Detecting light in the mid-IR range is important for applications ranging from night-vision cameras to spectroscopy. Existing IR detectors use cryogenically cooled semiconductors, or thermal detectors known as microbolometers, which correlate changes in electrical resistance to temperatures. These techniques have many advantages, but both need expensive and bulky equipment to be sensitive enough for spectroscopy applications.
A diagram depicting how the University of Pennsylvania optomechanical IR-detecting structure works. Images courtesy of University of Pennsylvania.

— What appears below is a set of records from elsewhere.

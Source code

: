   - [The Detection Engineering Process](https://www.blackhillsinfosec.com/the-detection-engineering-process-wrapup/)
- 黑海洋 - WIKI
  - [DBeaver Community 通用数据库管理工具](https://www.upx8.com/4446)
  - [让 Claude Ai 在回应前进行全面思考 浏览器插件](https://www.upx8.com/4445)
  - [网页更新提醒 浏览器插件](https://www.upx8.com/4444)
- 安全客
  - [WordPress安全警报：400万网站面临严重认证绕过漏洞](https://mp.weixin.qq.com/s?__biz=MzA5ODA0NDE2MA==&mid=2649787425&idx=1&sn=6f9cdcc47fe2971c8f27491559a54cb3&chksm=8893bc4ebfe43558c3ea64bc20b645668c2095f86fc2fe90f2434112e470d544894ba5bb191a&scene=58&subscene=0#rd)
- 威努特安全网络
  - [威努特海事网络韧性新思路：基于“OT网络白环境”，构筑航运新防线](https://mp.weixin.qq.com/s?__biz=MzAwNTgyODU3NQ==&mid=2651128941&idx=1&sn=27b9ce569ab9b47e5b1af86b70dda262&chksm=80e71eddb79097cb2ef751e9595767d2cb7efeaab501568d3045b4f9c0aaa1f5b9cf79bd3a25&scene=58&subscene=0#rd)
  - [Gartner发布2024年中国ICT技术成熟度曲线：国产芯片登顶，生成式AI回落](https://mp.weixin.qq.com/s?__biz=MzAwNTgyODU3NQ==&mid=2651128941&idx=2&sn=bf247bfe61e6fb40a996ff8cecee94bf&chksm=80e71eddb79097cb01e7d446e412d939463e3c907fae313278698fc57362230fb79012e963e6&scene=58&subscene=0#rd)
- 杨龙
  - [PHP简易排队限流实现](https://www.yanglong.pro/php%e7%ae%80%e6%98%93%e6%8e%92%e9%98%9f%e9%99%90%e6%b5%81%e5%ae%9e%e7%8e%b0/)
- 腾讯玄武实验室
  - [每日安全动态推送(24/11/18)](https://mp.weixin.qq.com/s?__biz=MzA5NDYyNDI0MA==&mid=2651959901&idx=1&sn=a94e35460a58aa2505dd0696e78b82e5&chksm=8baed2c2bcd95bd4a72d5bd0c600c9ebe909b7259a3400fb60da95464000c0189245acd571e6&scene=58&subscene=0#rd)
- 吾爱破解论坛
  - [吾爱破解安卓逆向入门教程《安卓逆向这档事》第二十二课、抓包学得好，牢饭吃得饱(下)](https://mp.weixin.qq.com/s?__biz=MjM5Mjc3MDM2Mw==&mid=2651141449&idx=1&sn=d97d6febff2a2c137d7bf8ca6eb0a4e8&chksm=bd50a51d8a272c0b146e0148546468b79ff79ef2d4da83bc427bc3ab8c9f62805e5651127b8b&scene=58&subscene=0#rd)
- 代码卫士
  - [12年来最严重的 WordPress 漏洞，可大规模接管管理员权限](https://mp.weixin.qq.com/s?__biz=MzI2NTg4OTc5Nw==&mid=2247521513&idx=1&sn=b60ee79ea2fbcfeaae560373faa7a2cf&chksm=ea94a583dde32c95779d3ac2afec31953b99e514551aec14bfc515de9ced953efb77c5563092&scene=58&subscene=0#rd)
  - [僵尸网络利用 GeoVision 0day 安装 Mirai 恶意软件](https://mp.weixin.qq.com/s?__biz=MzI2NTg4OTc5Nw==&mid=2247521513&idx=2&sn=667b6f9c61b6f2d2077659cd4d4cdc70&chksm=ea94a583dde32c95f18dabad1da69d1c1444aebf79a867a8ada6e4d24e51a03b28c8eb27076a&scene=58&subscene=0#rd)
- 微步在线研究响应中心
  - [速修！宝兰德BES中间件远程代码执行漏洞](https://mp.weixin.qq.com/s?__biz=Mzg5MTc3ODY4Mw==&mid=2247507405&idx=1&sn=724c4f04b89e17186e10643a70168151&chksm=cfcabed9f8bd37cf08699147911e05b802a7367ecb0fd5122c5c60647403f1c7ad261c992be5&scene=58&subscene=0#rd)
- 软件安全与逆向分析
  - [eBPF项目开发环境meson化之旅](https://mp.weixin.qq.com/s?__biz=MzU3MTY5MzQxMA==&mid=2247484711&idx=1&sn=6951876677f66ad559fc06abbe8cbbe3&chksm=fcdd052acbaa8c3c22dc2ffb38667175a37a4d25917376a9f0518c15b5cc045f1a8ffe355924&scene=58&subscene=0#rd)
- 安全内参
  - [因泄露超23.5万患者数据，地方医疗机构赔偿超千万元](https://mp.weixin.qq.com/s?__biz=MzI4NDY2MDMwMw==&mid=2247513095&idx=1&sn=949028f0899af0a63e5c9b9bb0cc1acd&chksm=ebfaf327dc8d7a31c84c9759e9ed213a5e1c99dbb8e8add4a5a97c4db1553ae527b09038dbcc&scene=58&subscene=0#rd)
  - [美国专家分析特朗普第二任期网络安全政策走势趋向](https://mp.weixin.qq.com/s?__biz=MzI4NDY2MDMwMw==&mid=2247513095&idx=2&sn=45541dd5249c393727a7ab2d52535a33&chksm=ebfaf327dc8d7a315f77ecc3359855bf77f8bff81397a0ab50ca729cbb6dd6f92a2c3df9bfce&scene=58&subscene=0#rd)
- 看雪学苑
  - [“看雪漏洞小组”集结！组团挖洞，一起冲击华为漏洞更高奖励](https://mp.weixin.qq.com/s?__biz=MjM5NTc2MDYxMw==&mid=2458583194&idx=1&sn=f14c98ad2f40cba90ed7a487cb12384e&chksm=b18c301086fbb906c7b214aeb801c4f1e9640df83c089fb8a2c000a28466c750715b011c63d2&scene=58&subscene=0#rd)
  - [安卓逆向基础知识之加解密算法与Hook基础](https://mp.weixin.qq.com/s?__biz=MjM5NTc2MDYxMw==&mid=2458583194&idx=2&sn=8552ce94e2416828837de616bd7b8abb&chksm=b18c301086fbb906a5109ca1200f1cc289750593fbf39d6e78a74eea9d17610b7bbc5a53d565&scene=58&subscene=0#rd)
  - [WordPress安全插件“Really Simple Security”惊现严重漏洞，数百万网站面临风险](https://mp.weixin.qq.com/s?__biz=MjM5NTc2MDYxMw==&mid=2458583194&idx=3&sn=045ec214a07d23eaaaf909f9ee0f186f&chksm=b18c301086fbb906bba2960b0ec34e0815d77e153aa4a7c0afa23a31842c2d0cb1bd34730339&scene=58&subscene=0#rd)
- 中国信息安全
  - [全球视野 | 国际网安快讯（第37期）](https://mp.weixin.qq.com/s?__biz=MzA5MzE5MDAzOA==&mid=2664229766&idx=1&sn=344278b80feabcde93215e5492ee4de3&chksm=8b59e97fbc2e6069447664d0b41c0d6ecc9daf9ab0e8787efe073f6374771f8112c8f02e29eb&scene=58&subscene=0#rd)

The optomechanical thermal IR detector developed at the University of
Pennsylvania, however, works by connecting mechanical motion to changes
in temperature rather than changes in resistance. This approach could
reduce the footprint of an IR sensing device to something that would fit
on a disposable silicon chip.
The engineers fabricated a proof-of-concept device in their study. At
its core is a nanoscale structure — about one-tenth of a millimeter wide
and five times as long — comprised of a gold layer bonded to a layer of
silicon nitride. These materials were used because of their different
thermal expansion coefficients. Because metals will naturally convert
some energy from IR light into heat, scientists can connect the amount
the material expands to the amount of IR light hitting it.
“A single layer would expand laterally, but our two layers are constrained because they’re attached to one another,” said Ertugrul Cubukcu, assistant professor in the department of material science and engineering at Penn’s School of Engineering and Applied Science. “The only way they can expand is in the third dimension. In this case, that means bending toward the gold side, since gold has the higher thermal expansion coefficient and will expand more.”

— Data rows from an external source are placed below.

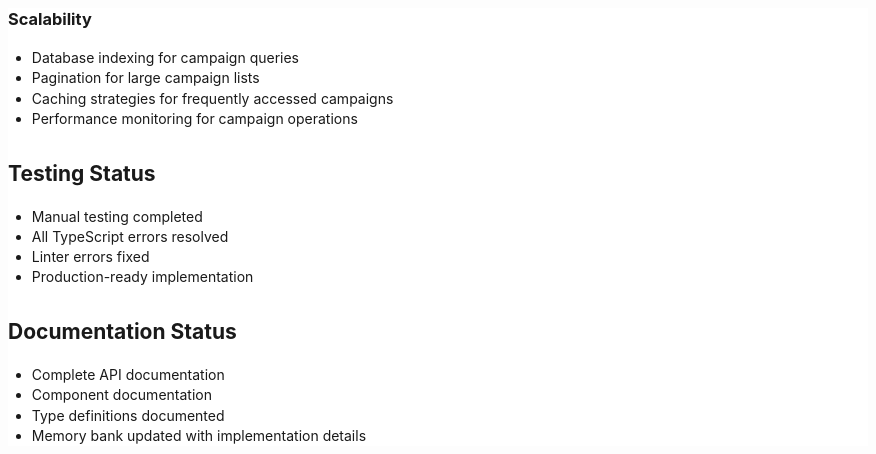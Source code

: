 ### Scalability

- Database indexing for campaign queries
- Pagination for large campaign lists
- Caching strategies for frequently accessed campaigns
- Performance monitoring for campaign operations

## Testing Status

- Manual testing completed
- All TypeScript errors resolved
- Linter errors fixed
- Production-ready implementation

## Documentation Status

- Complete API documentation
- Component documentation
- Type definitions documented
- Memory bank updated with implementation details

The investigators used a fiber interferometer to measure this movement. A
fiber-optic cable pointed upward at this system bounces light off the
underside of the silicon nitride layer, enabling the engineers to
determine how far the structure has bent upward.
“We can tell how far the bottom layer has moved based on this reflected
light,” Cubukcu said. “We can even see displacements that are thousands
of times smaller than a hydrogen atom.”
Other researchers have developed optomechanical IR sensors based on this
principle, but their sensitivities have been comparatively low. The
Penn team’s device is an improvement in this regard because of its
inclusion of slot nanoantennas, cavities that are etched into the gold
layer at intervals that correspond to wavelengths of mid-IR light.
“The infrared radiation is concentrated into the slots, so you don’t need any additional material to make these antennas,” Cubukcu said. “We take the same exact platform and, by patterning it with these nanoscale antennas, the conversion efficiency of the detector improves 10 times.”
The nanoantennas provide the device with an additional advantage: the ability to tailor which type of light it is sensitive to by etching a different pattern of slots on the surface.
“Other techniques can only work at the maximum absorption determined by the material itself,” said postdoctoral researcher Fei Yi. “Our antennas can be engineered to absorb at any wavelength.”
Future research will demonstrate the device’s capabilities as a low-cost way to analyze individual proteins and gas molecules.
The research — supported by the National Science Foundation, Penn’s Materials Research Science and Engineering Center, Penn’s Nano/Bio Interface Center and the Penn Regional Nanotechnology Facility — appeared in Nano Letters (doi: 10.1021/nl400087b).